Apollonian wrote:Realtime Simulation - "nearly" impossible?

Some of my coworkers have asked several times about the real-time capabilities of Celestia. I relayed the fact that it is nearly impossible to implement in Celestia. However, these are serious (professional) programmers, and I am wondering whether or not "nearly impossible" is just possible enough for them.

Can someone speak to how Celestia handles memory and whether or not it might be possible to hack the visualization to update in real time. Chances are, this update will not be through a file but rather some kind of client-server middleware piping it directly in.

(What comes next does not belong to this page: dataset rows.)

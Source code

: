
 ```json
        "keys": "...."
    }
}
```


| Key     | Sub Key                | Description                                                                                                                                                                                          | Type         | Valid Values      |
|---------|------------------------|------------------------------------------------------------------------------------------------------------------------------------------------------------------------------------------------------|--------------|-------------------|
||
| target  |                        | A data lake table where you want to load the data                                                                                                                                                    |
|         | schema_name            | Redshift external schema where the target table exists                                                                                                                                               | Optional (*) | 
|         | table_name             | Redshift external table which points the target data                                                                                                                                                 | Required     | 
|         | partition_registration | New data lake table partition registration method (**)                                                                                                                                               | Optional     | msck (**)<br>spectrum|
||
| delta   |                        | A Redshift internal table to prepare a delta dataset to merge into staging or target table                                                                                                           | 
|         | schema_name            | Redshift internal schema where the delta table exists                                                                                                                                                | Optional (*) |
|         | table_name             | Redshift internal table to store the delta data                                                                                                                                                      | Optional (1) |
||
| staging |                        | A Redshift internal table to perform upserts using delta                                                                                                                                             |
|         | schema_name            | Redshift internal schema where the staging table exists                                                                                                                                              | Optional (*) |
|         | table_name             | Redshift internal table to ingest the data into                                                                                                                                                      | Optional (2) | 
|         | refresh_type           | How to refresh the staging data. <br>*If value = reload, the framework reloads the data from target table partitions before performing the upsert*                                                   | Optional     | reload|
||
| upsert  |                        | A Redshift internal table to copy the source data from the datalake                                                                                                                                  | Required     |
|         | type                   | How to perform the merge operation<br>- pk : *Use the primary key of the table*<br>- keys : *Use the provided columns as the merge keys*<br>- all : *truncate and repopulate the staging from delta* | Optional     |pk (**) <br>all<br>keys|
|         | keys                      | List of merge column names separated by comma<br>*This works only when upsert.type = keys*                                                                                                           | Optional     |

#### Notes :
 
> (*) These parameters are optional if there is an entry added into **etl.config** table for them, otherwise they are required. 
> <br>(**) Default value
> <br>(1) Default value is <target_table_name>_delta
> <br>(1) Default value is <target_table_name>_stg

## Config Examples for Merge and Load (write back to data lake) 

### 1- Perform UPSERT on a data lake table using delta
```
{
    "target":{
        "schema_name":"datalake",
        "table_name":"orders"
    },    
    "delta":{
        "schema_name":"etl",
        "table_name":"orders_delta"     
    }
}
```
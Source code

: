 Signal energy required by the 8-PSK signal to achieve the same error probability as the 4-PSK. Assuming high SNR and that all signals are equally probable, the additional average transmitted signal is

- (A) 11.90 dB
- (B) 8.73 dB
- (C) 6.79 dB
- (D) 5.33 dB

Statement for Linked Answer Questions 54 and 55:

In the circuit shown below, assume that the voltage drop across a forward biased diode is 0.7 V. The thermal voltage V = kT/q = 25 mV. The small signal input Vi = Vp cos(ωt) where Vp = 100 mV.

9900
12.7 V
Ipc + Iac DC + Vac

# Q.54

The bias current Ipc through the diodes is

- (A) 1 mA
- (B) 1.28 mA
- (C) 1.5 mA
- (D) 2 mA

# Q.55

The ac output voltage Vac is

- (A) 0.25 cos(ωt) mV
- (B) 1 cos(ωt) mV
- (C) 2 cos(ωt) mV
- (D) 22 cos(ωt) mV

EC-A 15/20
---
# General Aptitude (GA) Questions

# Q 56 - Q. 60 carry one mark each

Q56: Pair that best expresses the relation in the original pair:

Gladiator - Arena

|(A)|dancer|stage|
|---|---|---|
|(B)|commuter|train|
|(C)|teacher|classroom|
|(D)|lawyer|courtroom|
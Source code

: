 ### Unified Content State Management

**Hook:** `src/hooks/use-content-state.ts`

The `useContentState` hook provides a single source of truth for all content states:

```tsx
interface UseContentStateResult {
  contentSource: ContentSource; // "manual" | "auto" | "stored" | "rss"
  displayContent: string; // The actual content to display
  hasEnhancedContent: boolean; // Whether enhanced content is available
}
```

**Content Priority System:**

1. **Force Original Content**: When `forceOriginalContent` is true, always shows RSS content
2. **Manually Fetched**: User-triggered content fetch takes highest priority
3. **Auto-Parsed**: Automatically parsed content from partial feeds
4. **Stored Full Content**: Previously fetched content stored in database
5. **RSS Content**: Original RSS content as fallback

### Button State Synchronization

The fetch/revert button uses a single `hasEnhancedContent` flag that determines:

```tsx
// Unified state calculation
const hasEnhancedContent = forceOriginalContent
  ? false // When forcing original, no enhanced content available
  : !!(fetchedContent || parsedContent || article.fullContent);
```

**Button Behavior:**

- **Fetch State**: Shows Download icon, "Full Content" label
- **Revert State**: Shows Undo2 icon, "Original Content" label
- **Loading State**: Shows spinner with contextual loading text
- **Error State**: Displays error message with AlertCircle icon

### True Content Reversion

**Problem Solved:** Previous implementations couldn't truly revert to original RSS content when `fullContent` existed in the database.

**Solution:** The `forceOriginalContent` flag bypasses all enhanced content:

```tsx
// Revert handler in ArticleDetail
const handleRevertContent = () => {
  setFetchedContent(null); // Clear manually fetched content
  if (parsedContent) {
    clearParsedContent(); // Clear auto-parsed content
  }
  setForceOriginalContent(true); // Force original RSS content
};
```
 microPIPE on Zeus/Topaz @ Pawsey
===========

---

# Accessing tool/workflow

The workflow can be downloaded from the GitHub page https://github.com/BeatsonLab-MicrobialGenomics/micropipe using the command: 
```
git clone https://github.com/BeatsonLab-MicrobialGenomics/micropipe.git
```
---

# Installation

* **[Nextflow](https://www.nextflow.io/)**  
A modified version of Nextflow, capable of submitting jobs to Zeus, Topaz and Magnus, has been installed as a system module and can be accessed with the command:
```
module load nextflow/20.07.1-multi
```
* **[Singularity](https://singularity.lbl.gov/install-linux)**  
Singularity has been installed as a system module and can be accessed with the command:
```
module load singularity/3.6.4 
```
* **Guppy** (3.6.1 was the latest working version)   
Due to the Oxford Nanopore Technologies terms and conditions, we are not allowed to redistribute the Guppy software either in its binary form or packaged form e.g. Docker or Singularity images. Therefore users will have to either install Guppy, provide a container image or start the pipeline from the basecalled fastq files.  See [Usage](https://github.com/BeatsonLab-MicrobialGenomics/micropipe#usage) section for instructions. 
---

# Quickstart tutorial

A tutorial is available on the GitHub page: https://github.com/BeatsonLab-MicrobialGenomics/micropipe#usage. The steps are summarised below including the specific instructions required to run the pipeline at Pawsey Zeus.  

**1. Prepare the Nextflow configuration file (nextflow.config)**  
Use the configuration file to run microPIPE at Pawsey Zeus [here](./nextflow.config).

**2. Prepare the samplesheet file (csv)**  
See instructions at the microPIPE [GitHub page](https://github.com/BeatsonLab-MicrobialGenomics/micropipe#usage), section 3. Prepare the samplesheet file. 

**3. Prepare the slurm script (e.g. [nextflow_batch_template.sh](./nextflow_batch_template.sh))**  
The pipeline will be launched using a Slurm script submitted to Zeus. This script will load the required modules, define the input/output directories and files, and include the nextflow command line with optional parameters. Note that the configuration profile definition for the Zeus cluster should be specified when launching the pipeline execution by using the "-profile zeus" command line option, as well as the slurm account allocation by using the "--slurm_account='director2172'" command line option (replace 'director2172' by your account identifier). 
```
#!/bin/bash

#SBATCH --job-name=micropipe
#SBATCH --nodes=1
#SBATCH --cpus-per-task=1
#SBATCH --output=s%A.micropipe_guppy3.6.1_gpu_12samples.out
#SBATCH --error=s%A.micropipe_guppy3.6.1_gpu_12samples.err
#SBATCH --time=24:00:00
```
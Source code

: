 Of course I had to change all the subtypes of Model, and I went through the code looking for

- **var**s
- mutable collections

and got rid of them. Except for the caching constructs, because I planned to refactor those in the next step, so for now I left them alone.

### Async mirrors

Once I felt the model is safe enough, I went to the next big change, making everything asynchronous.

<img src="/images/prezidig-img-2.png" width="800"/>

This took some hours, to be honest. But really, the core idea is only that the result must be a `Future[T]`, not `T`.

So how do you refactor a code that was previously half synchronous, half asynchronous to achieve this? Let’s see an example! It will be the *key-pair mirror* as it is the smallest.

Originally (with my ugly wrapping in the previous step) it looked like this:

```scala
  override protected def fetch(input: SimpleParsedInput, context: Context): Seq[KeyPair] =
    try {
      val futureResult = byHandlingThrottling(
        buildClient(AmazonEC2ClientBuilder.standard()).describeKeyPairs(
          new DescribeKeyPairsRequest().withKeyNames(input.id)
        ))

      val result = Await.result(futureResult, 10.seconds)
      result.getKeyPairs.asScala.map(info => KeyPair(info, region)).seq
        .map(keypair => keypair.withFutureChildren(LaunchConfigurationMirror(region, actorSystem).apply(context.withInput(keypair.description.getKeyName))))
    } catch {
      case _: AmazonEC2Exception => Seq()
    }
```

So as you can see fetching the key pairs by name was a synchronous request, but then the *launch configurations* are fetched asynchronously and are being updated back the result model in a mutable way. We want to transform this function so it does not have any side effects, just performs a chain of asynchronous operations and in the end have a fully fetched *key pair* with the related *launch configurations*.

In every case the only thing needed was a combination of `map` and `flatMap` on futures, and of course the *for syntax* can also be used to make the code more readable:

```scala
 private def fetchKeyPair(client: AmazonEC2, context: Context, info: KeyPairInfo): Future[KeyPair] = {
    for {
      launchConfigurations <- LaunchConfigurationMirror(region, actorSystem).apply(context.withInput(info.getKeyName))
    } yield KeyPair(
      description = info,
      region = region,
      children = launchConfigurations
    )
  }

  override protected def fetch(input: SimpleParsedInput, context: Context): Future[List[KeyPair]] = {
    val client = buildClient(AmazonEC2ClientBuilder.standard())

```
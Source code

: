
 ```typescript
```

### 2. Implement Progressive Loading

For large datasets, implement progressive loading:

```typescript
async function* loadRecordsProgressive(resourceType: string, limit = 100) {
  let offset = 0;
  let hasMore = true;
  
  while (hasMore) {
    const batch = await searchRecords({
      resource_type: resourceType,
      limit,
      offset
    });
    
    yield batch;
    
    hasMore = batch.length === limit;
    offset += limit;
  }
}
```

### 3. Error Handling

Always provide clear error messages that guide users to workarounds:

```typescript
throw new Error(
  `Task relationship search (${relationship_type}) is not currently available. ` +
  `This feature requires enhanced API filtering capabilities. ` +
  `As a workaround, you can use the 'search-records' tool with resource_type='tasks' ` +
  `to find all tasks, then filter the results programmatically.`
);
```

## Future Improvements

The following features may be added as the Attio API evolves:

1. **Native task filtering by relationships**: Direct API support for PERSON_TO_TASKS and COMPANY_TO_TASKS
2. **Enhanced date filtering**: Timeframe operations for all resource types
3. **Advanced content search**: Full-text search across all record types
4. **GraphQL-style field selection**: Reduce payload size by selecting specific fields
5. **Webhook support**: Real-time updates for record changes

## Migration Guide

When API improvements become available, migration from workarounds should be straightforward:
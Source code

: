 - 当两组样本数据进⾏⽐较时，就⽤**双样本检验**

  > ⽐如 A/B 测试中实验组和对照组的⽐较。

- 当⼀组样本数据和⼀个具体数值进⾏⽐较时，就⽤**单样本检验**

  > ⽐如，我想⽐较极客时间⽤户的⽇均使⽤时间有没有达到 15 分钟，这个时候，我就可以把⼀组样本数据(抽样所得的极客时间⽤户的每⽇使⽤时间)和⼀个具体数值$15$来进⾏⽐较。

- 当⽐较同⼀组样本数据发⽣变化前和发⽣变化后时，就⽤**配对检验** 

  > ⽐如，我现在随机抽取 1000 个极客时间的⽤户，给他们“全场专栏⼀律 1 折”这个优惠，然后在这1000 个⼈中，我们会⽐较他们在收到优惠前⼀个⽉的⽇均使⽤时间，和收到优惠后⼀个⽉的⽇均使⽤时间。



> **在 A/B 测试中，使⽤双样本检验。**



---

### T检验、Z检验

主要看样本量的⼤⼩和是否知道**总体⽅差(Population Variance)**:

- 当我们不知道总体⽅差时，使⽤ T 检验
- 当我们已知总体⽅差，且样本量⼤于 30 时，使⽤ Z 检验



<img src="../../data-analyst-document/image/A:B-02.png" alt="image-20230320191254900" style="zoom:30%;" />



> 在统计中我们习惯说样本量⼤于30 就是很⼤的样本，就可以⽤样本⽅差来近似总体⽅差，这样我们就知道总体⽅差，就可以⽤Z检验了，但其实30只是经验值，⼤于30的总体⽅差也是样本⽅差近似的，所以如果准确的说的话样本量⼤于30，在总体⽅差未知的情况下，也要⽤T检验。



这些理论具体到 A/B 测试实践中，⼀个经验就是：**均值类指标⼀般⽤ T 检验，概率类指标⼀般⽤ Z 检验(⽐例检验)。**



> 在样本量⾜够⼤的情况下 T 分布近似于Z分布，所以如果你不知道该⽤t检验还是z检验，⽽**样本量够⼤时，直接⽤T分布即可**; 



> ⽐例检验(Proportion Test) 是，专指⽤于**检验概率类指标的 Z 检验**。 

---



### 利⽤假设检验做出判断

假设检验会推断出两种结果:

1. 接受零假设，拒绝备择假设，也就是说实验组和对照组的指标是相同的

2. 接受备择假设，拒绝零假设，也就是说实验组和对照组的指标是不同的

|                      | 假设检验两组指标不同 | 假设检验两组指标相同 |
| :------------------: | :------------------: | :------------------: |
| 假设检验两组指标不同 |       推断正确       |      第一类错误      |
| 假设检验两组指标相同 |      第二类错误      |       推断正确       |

If things could be done only in realtime in celestia there wouldn't be any (serious) problem. But fact is that celestia requires time to be the only free variable of the simulation. Otherwise you couldn't speed up or slow down the simulation to an arbitrary level, and you couldn't jump back and forth in time at free will. The area of application you indent to follow implies that you keep sticked to continuous real time, which is only a special case inside celestia.

The software design approach that I can see and would suggest, is about the following:

- Plan and define a special user mode that you may call 'continuous' or something like that. Maybe you need to introduce some new classes for that, maybe just a switch variable and some mode constants.
- From GUI view that would look like that: An new menu option or key switch to toggle between 'normal' mode and 'continuous' mode. When in 'continuous' mode, the time settings are disabled same for GUI access as for script commands. The time acceleration has to be limited to whatever your path generation algorithms are able to deliver.

This way a user can't break the simulation by jumping in time or accelerating time to much. And he is aware that he can't, because he works in a special mode. Then it doesn't matter if you pipe the path positions into the simulation, or if you create them straight inside Celestia, in an own (threaded?) function.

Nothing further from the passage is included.